PROBLEM REQUIREMENTS → Please set down every entry again exactly as it stands, without the pictures.

EXCERPTED DATA START

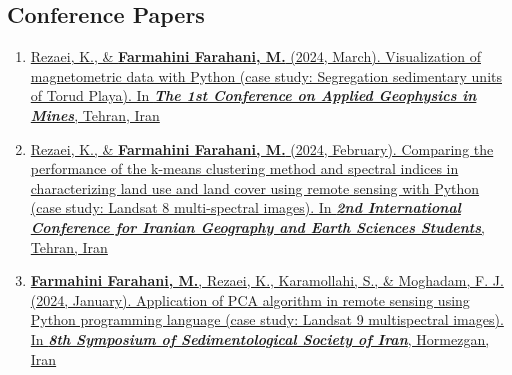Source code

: \documentclass[letterpaper,11pt]{article}
\begin{document}
	\subsection*{Conference Papers}
	\begin{enumerate}[label=\arabic*.,left=0pt,topsep=7.5pt,partopsep=0pt,itemsep=3.5pt,parsep=0pt]
		\item \href{https://www.researchgate.net/publication/378739800_Visualization_of_magnetometric_data_with_Python_case_study_Segregation_sedimentary_units_of_Torud_Playa?_sg%5B0%5D=LoPp16VH0-6l0fXCdjovY4qsKuuoBEjgL0erfoZR4Uu8OgKpJLTjo-i0ER6DJQvtxV5yn-6F_LjppW5y3_P8-rhUY1Iw0vsVNspav0fh.6VV6-YV9qqXIscybiYu4WPY6XDq3G_GtZ2_dwcU75rr-MDSamPnew9PxJPwXeni5MqqF4VPfzeTeaEakSNpS3g&_tp=eyJjb250ZXh0Ijp7ImZpcnN0UGFnZSI6ImhvbWUiLCJwYWdlIjoicHJvZmlsZSIsInByZXZpb3VzUGFnZSI6InByb2ZpbGUiLCJwb3NpdGlvbiI6InBhZ2VDb250ZW50In19}{Rezaei, K., \& \textbf{Farmahini Farahani, M.} (2024, March). Visualization of magnetometric data with Python (case study: Segregation sedimentary units of Torud Playa). In \textit{\textbf{The 1st Conference on Applied Geophysics in Mines}}, Tehran, Iran}
		\item \href{https://www.researchgate.net/publication/378307658_Comparing_the_performance_of_the_k-means_clustering_method_and_spectral_indices_in_characterizing_land_use_and_land_cover_using_remote_sensing_with_Python_case_study_Landsat_8_multi-spectral_images}{Rezaei, K., \& \textbf{Farmahini Farahani, M.} (2024, February). Comparing the performance of the k-means clustering method and spectral indices in characterizing land use and land cover using remote sensing with Python (case study: Landsat 8 multi-spectral images). In \textit{\textbf{2nd International Conference for Iranian Geography and Earth Sciences Students}}, Tehran, Iran} 
		\item \href{https://www.researchgate.net/publication/377838524_Application_of_PCA_algorithm_in_remote_sensing_using_Python_programming_language_case_study_Landsat_9_multispectral_images?_sg%5B0%5D=LoPp16VH0-6l0fXCdjovY4qsKuuoBEjgL0erfoZR4Uu8OgKpJLTjo-i0ER6DJQvtxV5yn-6F_LjppW5y3_P8-rhUY1Iw0vsVNspav0fh.6VV6-YV9qqXIscybiYu4WPY6XDq3G_GtZ2_dwcU75rr-MDSamPnew9PxJPwXeni5MqqF4VPfzeTeaEakSNpS3g&_tp=eyJjb250ZXh0Ijp7ImZpcnN0UGFnZSI6ImhvbWUiLCJwYWdlIjoicHJvZmlsZSIsInByZXZpb3VzUGFnZSI6InByb2ZpbGUiLCJwb3NpdGlvbiI6InBhZ2VDb250ZW50In19}{\textbf{Farmahini Farahani, M.}, Rezaei, K., Karamollahi, S., \& Moghadam, F. J. (2024, January). Application of PCA algorithm in remote sensing using Python programming language (case study: Landsat 9 multispectral images). In \textit{\textbf{8th Symposium of Sedimentological Society of Iran}}, Hormezgan, Iran}

\end{enumerate}
\end{document}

EXCERPTED DATA END

SOLUTION TO THIS PROBLEM →
Source code

: \documentclass[letterpaper,11pt]{article}
\begin{document}
	\subsection*{Conference Papers}
	\begin{enumerate}[label=\arabic*.,left=0pt,topsep=7.5pt,partopsep=0pt,itemsep=3.5pt,parsep=0pt]
		\item \href{https://www.researchgate.net/publication/378739800_Visualization_of_magnetometric_data_with_Python_case_study_Segregation_sedimentary_units_of_Torud_Playa?_sg%5B0%5D=LoPp16VH0-6l0fXCdjovY4qsKuuoBEjgL0erfoZR4Uu8OgKpJLTjo-i0ER6DJQvtxV5yn-6F_LjppW5y3_P8-rhUY1Iw0vsVNspav0fh.6VV6-YV9qqXIscybiYu4WPY6XDq3G_GtZ2_dwcU75rr-MDSamPnew9PxJPwXeni5MqqF4VPfzeTeaEakSNpS3g&_tp=eyJjb250ZXh0Ijp7ImZpcnN0UGFnZSI6ImhvbWUiLCJwYWdlIjoicHJvZmlsZSIsInByZXZpb3VzUGFnZSI6InByb2ZpbGUiLCJwb3NpdGlvbiI6InBhZ2VDb250ZW50In19}{Rezaei, K., \& \textbf{Farmahini Farahani, M.} (2024, March). Visualization of magnetometric data with Python (case study: Segregation sedimentary units of Torud Playa). In \textit{\textbf{The 1st Conference on Applied Geophysics in Mines}}, Tehran, Iran}
		\item \href{https://www.researchgate.net/publication/378307658_Comparing_the_performance_of_the_k-means_clustering_method_and_spectral_indices_in_characterizing_land_use_and_land_cover_using_remote_sensing_with_Python_case_study_Landsat_8_multi-spectral_images}{Rezaei, K., \& \textbf{Farmahini Farahani, M.} (2024, February). Comparing the performance of the k-means clustering method and spectral indices in characterizing land use and land cover using remote sensing with Python (case study: Landsat 8 multi-spectral images). In \textit{\textbf{2nd International Conference for Iranian Geography and Earth Sciences Students}}, Tehran, Iran} 
		\item \href{https://www.researchgate.net/publication/377838524_Application_of_PCA_algorithm_in_remote_sensing_using_Python_programming_language_case_study_Landsat_9_multispectral_images?_sg%5B0%5D=LoPp16VH0-6l0fXCdjovY4qsKuuoBEjgL0erfoZR4Uu8OgKpJLTjo-i0ER6DJQvtxV5yn-6F_LjppW5y3_P8-rhUY1Iw0vsVNspav0fh.6VV6-YV9qqXIscybiYu4WPY6XDq3G_GtZ2_dwcU75rr-MDSamPnew9PxJPwXeni5MqqF4VPfzeTeaEakSNpS3g&_tp=eyJjb250ZXh0Ijp7ImZpcnN0UGFnZSI6ImhvbWUiLCJwYWdlIjoicHJvZmlsZSIsInByZXZpb3VzUGFnZSI6InByb2ZpbGUiLCJwb3NpdGlvbiI6InBhZ2VDb250ZW50In19}{\textbf{Farmahini Farahani, M.}, Rezaei, K., Karamollahi, S., \& Moghadam, F. J. (2024, January). Application of PCA algorithm in remote sensing using Python programming language (case study: Landsat 9 multispectral images). In \textit{\textbf{8th Symposium of Sedimentological Society of Iran}}, Hormezgan, Iran}

\end{enumerate}
\end{document}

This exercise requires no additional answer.